Microsoft paid an estimated $500 million for mobile phone company Danger. It was supposed to be working on new phones for Microsoft, but most of the key employees left the company. The end result of the acquisition was the Kin, a social smartphone from Microsoft that totally bombed.

Cisco probably bought Pure Digital, the company that makes the Flip, right at the peak of its value in 2009. Since then high definition video cameras have been built into just about every smartphone making the Flip pretty much worthless in the long run. Which is probably why Cisco killed the $590 million acquisition earlier this year.

After Google bought DoubleClick, Microsoft tried to keep up by buying ad company aQuantive for $6 billion. The acquisition never really worked out. The aQuantive executives left two years after the deal closed and the technology was discarded.
..
AOL-Time Warner is obviously the worst

i can go on and on

Re: Stock Options for the PP and GB

Posted: Wed Jan 20, 2021 12:28 pm
by vnatale
mathjak107 wrote: Wed Jan 20, 2021 12:22 pm
vnatale wrote: Mon Jan 18, 2021 9:35 pm
boglerdude wrote: Mon Jan 18, 2021 9:23 pm
I want stocks that dont pay a dividend. use that $ to expand.


Sometimes that drives the company owners to make bad or marginal investments. In those times it is the right thing to return the excess in the form of dividends.


That is a fallacy , dividend payers have made some of the worst blunders with investor money ..that is more myth then reality


case in point .

AT&T paid $100 billion to enter the cable business

AT&T thought it would be a good idea to diversify by paying $100 billion to take on cable company TCI. It was wrong! AT&T broke itself up a few years later and sold off the cable assets.

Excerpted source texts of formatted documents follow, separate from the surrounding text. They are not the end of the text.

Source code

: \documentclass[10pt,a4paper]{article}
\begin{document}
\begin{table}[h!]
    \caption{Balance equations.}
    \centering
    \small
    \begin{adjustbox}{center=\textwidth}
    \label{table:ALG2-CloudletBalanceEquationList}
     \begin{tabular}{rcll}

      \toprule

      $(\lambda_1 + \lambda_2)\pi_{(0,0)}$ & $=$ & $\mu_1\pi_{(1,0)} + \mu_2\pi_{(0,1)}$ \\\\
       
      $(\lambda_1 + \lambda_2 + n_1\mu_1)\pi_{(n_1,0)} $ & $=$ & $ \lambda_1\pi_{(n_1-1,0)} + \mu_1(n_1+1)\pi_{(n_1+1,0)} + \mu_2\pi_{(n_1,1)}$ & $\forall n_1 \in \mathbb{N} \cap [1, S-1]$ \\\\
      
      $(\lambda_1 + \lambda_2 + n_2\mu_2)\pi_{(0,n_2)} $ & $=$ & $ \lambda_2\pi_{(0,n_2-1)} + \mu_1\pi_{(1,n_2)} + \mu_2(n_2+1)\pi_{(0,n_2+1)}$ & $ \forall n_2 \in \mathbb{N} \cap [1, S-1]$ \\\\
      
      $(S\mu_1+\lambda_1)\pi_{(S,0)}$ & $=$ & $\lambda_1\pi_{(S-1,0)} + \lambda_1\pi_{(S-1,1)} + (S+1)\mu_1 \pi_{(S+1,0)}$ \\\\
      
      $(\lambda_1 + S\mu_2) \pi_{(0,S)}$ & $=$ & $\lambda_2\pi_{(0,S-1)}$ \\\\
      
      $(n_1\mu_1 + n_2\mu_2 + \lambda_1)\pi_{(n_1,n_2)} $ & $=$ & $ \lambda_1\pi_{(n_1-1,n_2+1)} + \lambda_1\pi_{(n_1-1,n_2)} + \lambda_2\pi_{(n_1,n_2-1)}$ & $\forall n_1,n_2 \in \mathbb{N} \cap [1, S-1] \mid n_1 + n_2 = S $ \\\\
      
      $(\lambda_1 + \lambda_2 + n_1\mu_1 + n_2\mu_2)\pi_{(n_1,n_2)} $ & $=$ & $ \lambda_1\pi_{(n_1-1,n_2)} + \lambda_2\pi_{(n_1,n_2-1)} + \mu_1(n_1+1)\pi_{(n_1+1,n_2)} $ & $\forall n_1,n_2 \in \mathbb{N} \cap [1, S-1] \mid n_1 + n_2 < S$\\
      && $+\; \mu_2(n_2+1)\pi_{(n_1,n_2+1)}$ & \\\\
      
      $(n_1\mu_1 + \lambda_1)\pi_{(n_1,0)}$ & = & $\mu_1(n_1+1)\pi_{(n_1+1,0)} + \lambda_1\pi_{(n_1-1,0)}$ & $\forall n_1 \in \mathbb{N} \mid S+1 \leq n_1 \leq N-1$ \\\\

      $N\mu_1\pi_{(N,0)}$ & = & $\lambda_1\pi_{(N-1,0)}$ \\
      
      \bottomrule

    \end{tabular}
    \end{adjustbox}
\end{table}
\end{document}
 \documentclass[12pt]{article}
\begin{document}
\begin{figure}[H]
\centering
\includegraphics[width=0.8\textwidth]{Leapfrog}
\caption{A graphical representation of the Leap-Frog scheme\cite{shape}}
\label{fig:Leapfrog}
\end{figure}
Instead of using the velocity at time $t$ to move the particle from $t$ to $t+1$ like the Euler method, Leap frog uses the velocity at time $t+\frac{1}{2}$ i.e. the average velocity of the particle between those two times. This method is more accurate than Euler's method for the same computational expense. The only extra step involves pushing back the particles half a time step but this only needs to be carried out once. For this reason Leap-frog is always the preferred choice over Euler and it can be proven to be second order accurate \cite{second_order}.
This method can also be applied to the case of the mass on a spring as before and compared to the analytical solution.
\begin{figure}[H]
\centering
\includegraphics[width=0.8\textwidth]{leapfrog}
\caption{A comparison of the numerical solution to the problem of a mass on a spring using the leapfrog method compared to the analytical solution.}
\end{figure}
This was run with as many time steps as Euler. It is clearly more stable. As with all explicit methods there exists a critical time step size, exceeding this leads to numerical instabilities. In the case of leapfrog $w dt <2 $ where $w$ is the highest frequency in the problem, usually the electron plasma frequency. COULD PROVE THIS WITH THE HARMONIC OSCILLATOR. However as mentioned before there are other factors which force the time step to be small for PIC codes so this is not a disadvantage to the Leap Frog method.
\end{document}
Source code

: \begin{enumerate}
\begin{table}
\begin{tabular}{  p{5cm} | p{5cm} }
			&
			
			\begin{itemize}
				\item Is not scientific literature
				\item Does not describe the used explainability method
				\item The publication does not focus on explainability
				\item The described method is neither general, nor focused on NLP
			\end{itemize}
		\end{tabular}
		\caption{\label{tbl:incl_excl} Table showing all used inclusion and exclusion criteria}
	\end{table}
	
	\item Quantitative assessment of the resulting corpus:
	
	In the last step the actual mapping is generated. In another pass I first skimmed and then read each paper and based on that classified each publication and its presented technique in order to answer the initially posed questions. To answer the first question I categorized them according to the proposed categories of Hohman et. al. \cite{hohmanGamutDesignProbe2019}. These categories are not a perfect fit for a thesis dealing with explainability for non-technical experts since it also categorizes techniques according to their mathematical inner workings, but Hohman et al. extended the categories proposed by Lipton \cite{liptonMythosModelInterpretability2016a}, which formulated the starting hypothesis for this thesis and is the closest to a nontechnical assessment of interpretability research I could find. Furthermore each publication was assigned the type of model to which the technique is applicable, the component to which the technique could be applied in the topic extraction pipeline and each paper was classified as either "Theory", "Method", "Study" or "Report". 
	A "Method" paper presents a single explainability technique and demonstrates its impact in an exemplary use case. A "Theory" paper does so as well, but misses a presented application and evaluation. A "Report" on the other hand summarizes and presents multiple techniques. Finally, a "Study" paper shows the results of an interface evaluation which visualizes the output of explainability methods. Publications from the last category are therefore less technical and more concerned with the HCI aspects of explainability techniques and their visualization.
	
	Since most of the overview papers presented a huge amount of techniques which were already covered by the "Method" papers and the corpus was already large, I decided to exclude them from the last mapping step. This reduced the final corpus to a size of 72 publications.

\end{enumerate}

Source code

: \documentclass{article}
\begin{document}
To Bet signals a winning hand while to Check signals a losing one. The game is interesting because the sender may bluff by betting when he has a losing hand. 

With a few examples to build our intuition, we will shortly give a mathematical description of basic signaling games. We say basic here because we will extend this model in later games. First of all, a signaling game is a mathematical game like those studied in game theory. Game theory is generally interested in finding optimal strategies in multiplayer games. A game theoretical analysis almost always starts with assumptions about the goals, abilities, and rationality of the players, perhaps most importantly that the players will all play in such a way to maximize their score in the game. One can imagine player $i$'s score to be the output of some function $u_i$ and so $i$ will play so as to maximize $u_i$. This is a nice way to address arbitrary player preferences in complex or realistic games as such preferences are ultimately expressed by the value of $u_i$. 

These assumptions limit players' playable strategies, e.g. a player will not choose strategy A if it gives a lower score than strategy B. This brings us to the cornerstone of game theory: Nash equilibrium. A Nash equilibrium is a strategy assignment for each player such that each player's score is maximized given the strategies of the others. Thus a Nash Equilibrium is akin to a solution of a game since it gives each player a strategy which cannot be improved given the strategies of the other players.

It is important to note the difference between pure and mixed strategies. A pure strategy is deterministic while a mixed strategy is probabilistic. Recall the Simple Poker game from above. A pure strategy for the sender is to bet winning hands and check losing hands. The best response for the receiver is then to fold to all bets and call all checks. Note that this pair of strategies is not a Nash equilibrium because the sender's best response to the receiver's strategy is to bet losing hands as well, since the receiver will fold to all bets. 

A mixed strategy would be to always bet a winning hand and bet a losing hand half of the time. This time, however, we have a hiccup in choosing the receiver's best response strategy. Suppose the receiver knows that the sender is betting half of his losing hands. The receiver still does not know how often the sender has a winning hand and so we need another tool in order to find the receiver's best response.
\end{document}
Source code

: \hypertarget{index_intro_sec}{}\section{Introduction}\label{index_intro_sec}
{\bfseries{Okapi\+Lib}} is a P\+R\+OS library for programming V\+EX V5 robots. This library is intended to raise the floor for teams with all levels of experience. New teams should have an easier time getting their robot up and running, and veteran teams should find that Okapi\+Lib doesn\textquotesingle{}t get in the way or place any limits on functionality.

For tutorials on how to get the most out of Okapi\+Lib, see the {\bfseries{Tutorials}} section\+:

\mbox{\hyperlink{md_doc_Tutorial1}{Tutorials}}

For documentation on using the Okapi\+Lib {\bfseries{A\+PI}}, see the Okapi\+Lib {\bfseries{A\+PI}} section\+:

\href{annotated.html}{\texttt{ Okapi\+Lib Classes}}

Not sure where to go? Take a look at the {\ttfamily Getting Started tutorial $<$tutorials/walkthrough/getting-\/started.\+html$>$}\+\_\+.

AT&T tried to elbow its way into the personal computer business with a hostile $7 billion takeover of NCR. It didn't work, and AT&T later spun the company back out at a $4 billion valuation.

Microsoft paid an estimated $500 million for mobile phone company Danger. It was supposed to be working on new phones for Microsoft, but most of the key employees left the company. The end result of the acquisition was the Kin, a social smartphone from Microsoft that totally bombed.

Cisco probably bought Pure Digital, the company that makes the Flip, right at the peak of its value in 2009. Since then high definition video cameras have been built into just about every smartphone making the Flip pretty much worthless in the long run. Which is probably why Cisco killed the $590 million acquisition earlier this year.

After Google bought DoubleClick, Microsoft tried to keep up by buying ad company aQuantive for $6 billion. The acquisition never really worked out. The aQuantive executives left two years after the deal closed and the technology was discarded.
..
AOL-Time Warner is obviously the worst

i can go on and on


I think you are stating what bogledude stated is a fallacy as all what you wrote seemed to support my response?